How do you choose the best social media platforms for your business—the ones that will help develop the type of relationships that naturally develop into sales leads? It’s an important question that all companies should be asking themselves when they are contemplating their online marketing plans. Since maintaining a smart social media presence takes a lot of time and energy, you want to make sure you are investing wisely.

The most trafficked social media platforms for business are LinkedIn, Twitter and Facebook—aka “the Big Three.” The two main things to
Thinking_Brain_Question_Mark_05.jpgconsider when working with these or other platforms are the type of content you will be sharing, and the people with whom you are trying to connect.

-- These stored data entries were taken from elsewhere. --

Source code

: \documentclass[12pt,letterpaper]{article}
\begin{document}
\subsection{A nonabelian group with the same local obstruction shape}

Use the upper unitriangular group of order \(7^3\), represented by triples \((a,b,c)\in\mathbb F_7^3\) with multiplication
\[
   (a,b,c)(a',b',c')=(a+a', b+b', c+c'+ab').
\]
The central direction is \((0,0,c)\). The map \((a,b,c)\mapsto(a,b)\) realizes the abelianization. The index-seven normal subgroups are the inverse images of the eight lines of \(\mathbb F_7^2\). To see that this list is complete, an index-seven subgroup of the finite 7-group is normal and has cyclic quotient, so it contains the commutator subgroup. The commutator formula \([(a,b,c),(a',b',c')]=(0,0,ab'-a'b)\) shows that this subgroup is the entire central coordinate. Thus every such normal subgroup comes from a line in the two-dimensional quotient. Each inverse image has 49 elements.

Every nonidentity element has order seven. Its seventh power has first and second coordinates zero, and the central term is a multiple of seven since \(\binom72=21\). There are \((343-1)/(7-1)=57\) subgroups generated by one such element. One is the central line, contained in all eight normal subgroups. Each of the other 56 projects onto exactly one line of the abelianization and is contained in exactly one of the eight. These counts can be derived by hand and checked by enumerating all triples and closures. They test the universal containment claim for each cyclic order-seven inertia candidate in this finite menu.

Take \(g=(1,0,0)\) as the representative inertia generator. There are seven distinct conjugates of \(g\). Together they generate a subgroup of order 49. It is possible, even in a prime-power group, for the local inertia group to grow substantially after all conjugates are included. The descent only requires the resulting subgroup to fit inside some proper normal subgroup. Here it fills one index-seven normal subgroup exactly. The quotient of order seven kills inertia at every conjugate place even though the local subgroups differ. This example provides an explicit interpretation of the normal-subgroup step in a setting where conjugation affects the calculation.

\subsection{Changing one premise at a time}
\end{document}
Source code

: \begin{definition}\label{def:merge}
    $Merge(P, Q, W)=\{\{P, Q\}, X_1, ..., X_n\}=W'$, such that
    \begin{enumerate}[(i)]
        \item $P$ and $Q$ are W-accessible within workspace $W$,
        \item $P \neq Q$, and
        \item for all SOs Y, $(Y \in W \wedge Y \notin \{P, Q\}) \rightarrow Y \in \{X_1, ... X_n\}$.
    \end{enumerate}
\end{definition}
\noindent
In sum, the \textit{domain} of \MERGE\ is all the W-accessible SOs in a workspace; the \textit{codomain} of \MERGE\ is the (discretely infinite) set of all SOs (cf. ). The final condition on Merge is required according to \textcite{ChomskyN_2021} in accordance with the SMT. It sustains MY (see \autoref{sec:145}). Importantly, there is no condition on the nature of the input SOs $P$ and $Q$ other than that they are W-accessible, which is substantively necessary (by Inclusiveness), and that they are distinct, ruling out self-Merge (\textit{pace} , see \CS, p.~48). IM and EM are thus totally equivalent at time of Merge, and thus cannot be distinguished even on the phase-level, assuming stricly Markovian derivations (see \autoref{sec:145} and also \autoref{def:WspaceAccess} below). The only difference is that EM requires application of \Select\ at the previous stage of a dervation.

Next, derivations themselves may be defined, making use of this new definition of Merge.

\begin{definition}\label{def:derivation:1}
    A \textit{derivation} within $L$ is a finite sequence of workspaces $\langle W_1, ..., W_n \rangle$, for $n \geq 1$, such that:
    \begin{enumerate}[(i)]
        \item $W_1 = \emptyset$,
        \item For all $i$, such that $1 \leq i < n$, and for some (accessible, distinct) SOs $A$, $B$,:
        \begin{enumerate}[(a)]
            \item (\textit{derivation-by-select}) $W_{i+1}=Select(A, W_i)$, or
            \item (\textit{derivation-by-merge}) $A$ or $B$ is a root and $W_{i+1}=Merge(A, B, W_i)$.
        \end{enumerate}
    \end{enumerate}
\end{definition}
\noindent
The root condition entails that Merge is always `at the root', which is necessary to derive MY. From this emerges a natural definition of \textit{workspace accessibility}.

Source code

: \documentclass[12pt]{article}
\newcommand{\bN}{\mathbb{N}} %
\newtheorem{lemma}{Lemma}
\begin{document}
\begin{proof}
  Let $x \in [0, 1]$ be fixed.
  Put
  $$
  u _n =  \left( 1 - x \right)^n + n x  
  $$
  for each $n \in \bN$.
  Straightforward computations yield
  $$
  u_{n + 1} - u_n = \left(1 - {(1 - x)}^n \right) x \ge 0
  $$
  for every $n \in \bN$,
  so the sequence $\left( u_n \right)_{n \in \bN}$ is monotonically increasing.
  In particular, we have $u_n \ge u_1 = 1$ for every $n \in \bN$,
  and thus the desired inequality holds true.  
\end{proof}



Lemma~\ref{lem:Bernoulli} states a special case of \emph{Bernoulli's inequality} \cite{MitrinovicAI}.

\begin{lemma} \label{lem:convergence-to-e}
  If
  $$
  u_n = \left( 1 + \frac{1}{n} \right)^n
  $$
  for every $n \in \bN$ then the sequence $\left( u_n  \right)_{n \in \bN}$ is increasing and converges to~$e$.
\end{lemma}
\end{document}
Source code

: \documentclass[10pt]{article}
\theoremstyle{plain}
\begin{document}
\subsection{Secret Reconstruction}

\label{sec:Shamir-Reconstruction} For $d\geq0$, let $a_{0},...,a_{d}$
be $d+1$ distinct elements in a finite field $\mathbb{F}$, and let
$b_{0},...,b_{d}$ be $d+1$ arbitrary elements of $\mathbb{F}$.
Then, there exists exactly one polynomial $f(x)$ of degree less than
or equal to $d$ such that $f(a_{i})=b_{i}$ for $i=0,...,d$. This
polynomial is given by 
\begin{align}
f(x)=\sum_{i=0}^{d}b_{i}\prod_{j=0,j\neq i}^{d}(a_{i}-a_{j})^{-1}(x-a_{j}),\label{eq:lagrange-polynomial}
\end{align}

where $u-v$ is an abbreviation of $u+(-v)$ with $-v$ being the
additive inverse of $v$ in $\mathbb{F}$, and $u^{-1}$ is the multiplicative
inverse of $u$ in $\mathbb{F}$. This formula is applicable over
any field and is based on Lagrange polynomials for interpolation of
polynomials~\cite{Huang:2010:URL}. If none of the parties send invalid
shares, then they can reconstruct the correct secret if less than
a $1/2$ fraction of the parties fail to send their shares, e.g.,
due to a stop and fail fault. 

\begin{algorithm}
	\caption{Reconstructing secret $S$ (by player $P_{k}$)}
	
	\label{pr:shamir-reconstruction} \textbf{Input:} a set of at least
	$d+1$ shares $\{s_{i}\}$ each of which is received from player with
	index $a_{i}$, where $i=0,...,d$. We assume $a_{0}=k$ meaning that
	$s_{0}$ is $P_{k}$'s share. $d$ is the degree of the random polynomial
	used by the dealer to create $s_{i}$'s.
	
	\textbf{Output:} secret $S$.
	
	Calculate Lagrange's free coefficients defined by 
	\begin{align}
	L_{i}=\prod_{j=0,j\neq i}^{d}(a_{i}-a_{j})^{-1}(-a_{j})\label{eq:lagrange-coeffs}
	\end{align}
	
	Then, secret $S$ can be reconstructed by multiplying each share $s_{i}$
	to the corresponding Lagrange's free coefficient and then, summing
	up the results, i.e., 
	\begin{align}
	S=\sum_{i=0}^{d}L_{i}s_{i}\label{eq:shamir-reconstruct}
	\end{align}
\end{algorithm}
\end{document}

Because everything in social media starts with content, you have to have something worthwhile to share. Twitter and Facebook function mainly as open bulletin boards, where you can float your thoughts and feelings, and post links to your more thought-out perspectives and concepts, establishing Thought Leadership for your executives and overall reputation for the company. Even LinkedIn, which most people consider to be primarily a networking tool, has come to rely on the power of thoughtful content as the foundation for starting mutually beneficial conversations.

If you want to build a robust online community, put some serious thought into the type of content that most represents your brand in a way that will connect you to the people you are trying to reach. Blog posts, white papers and feature articles are all fantastic vehicles for sharing important information, and will go a long way to helping you establish industry leadership for the company, as well as Thought Leadership for the authors. They also offer the raw material for socializing on all of these well-trafficked platforms.

Depending on the nature of your business, you may or may not want to include Facebook as part of your primary strategy. As a small business B2C marketing tool, it is pretty much required, especially if your outreach is primarily local. But if your priority is B2B outreach, then Facebook may not necessarily deserve a top spot on your to-do list. It’s always a good idea to have at least a minimal presence there of at least one or two posts a week, but it won’t necessarily be your main vehicle for developing business relationships.

If your content is largely visual in nature, such as infographics, photos or video, then it would be worthwhile to supplement your presence on The Big Three with content on either Instagram, Pinterest or YouTube. Instagram, which is owned by Facebook, has skyrocketed in popularity over the past few years, especially with people in the entertainment, fashion and art worlds. Primarily a mobile platform, Instagram allows you to post pictures as well as video clips up to one-minute long. Most useful as a tool for B2C outreach, Instagram is being used by brands such as Motorola, Sony Mobile and LG Mobile to find success with targeted marketing campaigns.

Pinterest is a fantastic place to share infographics, design-related images and pictures. Again, it is most useful as a B2C branding tool, but companies such as Sony Electronics and Samsung Mobile have really made use of the platform’s visual capabilities. YouTube is the best place to feature webinars, instructional videos, interviews, testimonials and other important video footage you wish to share. According to statistics compiled earlier this year by Hubspot, 51.9 percent of marketing professionals worldwide name video as the type of content with the best ROI. Overall, colored visuals increase a person’s willingness to read a piece of content by 80 percent. It’s something to keep in mind whether your primary material is written or visual: always include strong images.

Another thing to remember: Although Google+ is not really a primary place of engagement, it is still a very strong contributor to SEO. It’s worth your while to use this platform to double post content you are sharing on LinkedIn, Twitter or any of the other channels, if only to keep your company’s name high in the Google ranking algorithm.

In the end, regardless of any statistics, the final measure of which social media platforms you should be using is the results you are getting. Identify where you are getting the most traction, and concentrate your efforts on deepening the connections you are making there. If you don’t get the results you want, think about varying the type of content you are posting, the time of day you are posting, and the tone and style of the language you are using. And of course, sharing, liking and commenting on other people’s posts is at least as important as promoting your own news. You have to talk about something other than yourself if you want to keep the social in social media.